Dual sulfur-doped sites boost potassium storage in carbon nanosheets derived from low-cost sulfonate

Abstract

• Dual S-doped carbon sheets are obtained by one-step low-cost pyrolysis. • C-S bonds and ultrafine sulfate are tailored on enlarged d-spacing carbon sheets. • High-capacity, long-life and high-rate K-ion battery is obtained. • Ex-situ XPS and capacity-contribution analysis reveal storage mechanism. As a new energy storage system, K-ion batteries (KIBs) have the advantages of low price and competitive high energy density. However, due to the large radius of K + , in the process of intercalation/deintercalation, the traditional carbon anode materials usually display insufficient cycle life and poor rate performance in KIBs. In this work, inexpensive and widely-sourced sodium p-toluenesulfonate (CH 3 C 6 H 4 SO 3 Na) is used as raw material to synthesize dual sulfur-doped carbon nanosheets (DS-CN) by a simple one-step carbonization method.

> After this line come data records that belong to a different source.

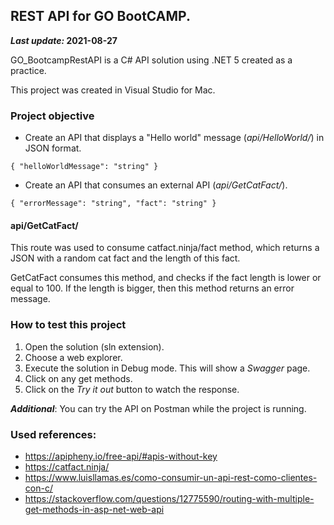 ## REST API for GO BootCAMP.
***Last update:* 2021-08-27**

GO_BootcampRestAPI is a C# API solution using .NET 5 created as a practice.

This project was created in Visual Studio for Mac.
### Project objective

- Create an API that displays a "Hello world" message (*api/HelloWorld/*) in JSON format.

`{
  "helloWorldMessage": "string"
}`

- Create an API that consumes an external API (*api/GetCatFact/*).

`{
  "errorMessage": "string",
  "fact": "string"
}`
#### api/GetCatFact/

This route was used to consume catfact.ninja/fact method, which returns a JSON with a random cat fact and the length of this fact.

GetCatFact consumes this method, and checks if the fact length is lower or equal to 100. If the length is bigger, then this method returns an error message.

### How to test this project

1. Open the solution (sln extension).
2. Choose a web explorer.
3. Execute the solution in Debug mode. This will show a *Swagger* page.
4. Click on any get methods.
5. Click on the *Try it out* button to watch the response.

***Additional***: You can try the API on Postman while the project is running.
### Used references:
- https://apipheny.io/free-api/#apis-without-key
- https://catfact.ninja/
- https://www.luisllamas.es/como-consumir-un-api-rest-como-clientes-con-c/
- https://stackoverflow.com/questions/12775590/routing-with-multiple-get-methods-in-asp-net-web-api
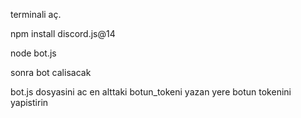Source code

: terminali aç.

npm install discord.js@14

node bot.js

sonra bot calisacak

bot.js dosyasini ac en alttaki botun_tokeni yazan yere botun tokenini yapistirin


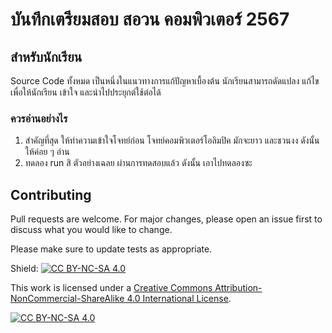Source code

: # บันทึกเตรียมสอบ สอวน คอมพิวเตอร์ 2567
## สำหรับนักเรียน
Source Code ทั้งหมด เป็นหนึ่งในแนวทางการแก้ปัญหาเบื้องต้น นักเรียนสามารถดัดแปลง แก้ไข เพื่อให้นักเรียน เข้าใจ และนำไปประยุกต์ใช้ต่อได้
### ควรอ่านอย่างไร
1. สำคัญที่สุด ให้ทำความเข้าใจโจทย์ก่อน โจทย์คอมพิวเตอร์โอลิมปิค มักจะยาว และชวนงง ดังนั้นให้ค่อย ๆ อ่าน
2. ทดลอง run สิ ตัวอย่างเฉลย ผ่านการทดสอบแล้ว ดังนั้น เอาไปทดลองซะ

[ผึ้งสายพันธุ์พิเศษ (Bee)]: https://programming.in.th/tasks/toi2_bee


## Contributing
Pull requests are welcome. For major changes, please open an issue first to discuss what you would like to change.

Please make sure to update tests as appropriate.

Shield: [![CC BY-NC-SA 4.0][cc-by-nc-sa-shield]][cc-by-nc-sa]

This work is licensed under a
[Creative Commons Attribution-NonCommercial-ShareAlike 4.0 International License][cc-by-nc-sa].

[![CC BY-NC-SA 4.0][cc-by-nc-sa-image]][cc-by-nc-sa]

[cc-by-nc-sa]: http://creativecommons.org/licenses/by-nc-sa/4.0/
[cc-by-nc-sa-image]: https://licensebuttons.net/l/by-nc-sa/4.0/88x31.png
[cc-by-nc-sa-shield]: https://img.shields.io/badge/License-CC%20BY--NC--SA%204.0-lightgrey.svg
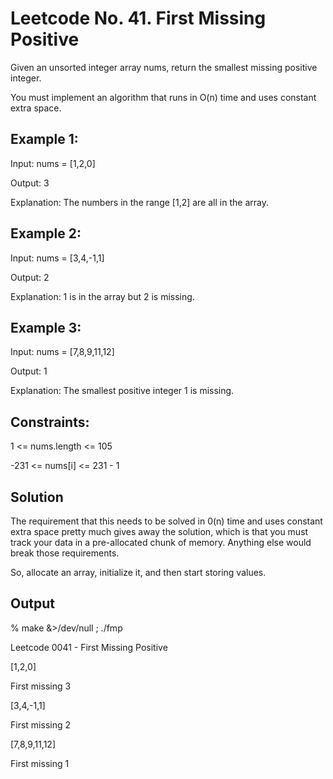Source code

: # Leetcode No. 41.  First Missing Positive


Given an unsorted integer array nums, return the smallest missing positive integer.

You must implement an algorithm that runs in O(n) time and uses constant extra space.


## Example 1:

Input: nums = [1,2,0]

Output: 3

Explanation: The numbers in the range [1,2] are all in the array.

## Example 2:

Input: nums = [3,4,-1,1]

Output: 2

Explanation: 1 is in the array but 2 is missing.


## Example 3:

Input: nums = [7,8,9,11,12]

Output: 1

Explanation: The smallest positive integer 1 is missing.
 

## Constraints:

1 <= nums.length <= 105

-231 <= nums[i] <= 231 - 1

## Solution

The requirement that this needs to be solved in 0(n) time and uses constant extra space pretty much gives away the solution, which is that you must track your data in a pre-allocated chunk of memory.  Anything else would break those requirements.

So, allocate an array, initialize it, and then start storing values.


## Output

%  make &>/dev/null ; ./fmp

Leetcode 0041 - First Missing Positive

[1,2,0]

First missing 3

[3,4,-1,1]

First missing 2

[7,8,9,11,12]

First missing 1


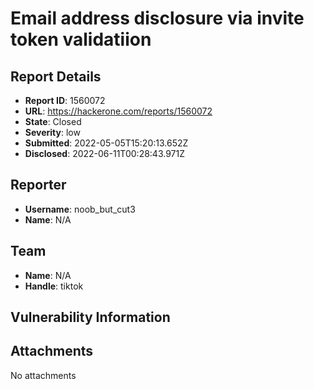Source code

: # Email address disclosure via invite token validatiion

## Report Details
- **Report ID**: 1560072
- **URL**: https://hackerone.com/reports/1560072
- **State**: Closed
- **Severity**: low
- **Submitted**: 2022-05-05T15:20:13.652Z
- **Disclosed**: 2022-06-11T00:28:43.971Z

## Reporter
- **Username**: noob_but_cut3
- **Name**: N/A

## Team
- **Name**: N/A
- **Handle**: tiktok

## Vulnerability Information


## Attachments
No attachments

The nanosheets possess an enlarged interlayer distance (4.25 Å) which allows large K + to intercalate. C-S bonds and the embedded ultrafine sulfate provide active sites to enhance capacity and accelerate kinetics. Moreover, a high S/O ratio would reduce the irreversible reactions caused by oxygen functional groups. The high reversible specific capacity (331.9 mA h g −1 at 50 mA g −1 ), good rate performance (165.3 mA h g −1 at 1000 mA g −1 ) and long cycle stability (0.011% capacity decay per cycle) are attributed to the multiple synergistic effects of enlarged layer spacing, reaction between C-S bonds and K + , as well as more active -C-SO 2 - bonds, as confirmed by ex-situ XPS and electrochemical analysis. Our work shows a feasible and effective way to develop low-cost, high-performance carbon anode materials for KIBs.